- Work instruction -
Please take the lines from the one holding "S3, DocuSign |" through the one holding "- Backward compatibility" in the data below and copy them exactly.

- Available data -
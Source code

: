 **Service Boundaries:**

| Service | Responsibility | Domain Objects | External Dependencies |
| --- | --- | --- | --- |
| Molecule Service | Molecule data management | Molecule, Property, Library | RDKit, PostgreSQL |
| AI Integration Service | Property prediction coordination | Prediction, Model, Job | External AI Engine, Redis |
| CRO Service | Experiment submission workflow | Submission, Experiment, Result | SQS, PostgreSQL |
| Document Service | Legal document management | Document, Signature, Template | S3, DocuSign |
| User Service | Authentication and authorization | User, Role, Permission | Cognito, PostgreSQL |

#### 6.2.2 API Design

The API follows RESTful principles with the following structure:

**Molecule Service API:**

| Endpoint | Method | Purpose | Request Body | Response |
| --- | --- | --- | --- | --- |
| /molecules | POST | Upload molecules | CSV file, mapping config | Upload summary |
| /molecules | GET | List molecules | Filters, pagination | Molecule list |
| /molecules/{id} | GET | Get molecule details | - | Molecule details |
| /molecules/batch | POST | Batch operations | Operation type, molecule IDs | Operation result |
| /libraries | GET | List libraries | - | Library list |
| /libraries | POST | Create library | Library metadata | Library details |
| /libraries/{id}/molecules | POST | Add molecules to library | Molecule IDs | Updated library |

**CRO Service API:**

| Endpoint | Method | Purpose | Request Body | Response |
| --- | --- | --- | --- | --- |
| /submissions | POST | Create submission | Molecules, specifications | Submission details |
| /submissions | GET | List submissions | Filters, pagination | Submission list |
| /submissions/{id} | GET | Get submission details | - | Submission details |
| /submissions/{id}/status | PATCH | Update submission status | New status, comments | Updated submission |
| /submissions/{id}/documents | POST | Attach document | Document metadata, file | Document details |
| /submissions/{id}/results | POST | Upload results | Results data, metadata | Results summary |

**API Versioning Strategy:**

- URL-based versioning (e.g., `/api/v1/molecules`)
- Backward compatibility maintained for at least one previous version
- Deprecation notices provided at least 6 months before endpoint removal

- Result for this exercise -
| Document Service | Legal document management | Document, Signature, Template | S3, DocuSign |
| User Service | Authentication and authorization | User, Role, Permission | Cognito, PostgreSQL |

#### 6.2.2 API Design

The API follows RESTful principles with the following structure:

**Molecule Service API:**

| Endpoint | Method | Purpose | Request Body | Response |
| --- | --- | --- | --- | --- |
| /molecules | POST | Upload molecules | CSV file, mapping config | Upload summary |
| /molecules | GET | List molecules | Filters, pagination | Molecule list |
| /molecules/{id} | GET | Get molecule details | - | Molecule details |
| /molecules/batch | POST | Batch operations | Operation type, molecule IDs | Operation result |
| /libraries | GET | List libraries | - | Library list |
| /libraries | POST | Create library | Library metadata | Library details |
| /libraries/{id}/molecules | POST | Add molecules to library | Molecule IDs | Updated library |

**CRO Service API:**

| Endpoint | Method | Purpose | Request Body | Response |
| --- | --- | --- | --- | --- |
| /submissions | POST | Create submission | Molecules, specifications | Submission details |
| /submissions | GET | List submissions | Filters, pagination | Submission list |
| /submissions/{id} | GET | Get submission details | - | Submission details |
| /submissions/{id}/status | PATCH | Update submission status | New status, comments | Updated submission |
| /submissions/{id}/documents | POST | Attach document | Document metadata, file | Document details |
| /submissions/{id}/results | POST | Upload results | Results data, metadata | Results summary |

**API Versioning Strategy:**

- URL-based versioning (e.g., `/api/v1/molecules`)
- Backward compatibility maintained for at least one previous version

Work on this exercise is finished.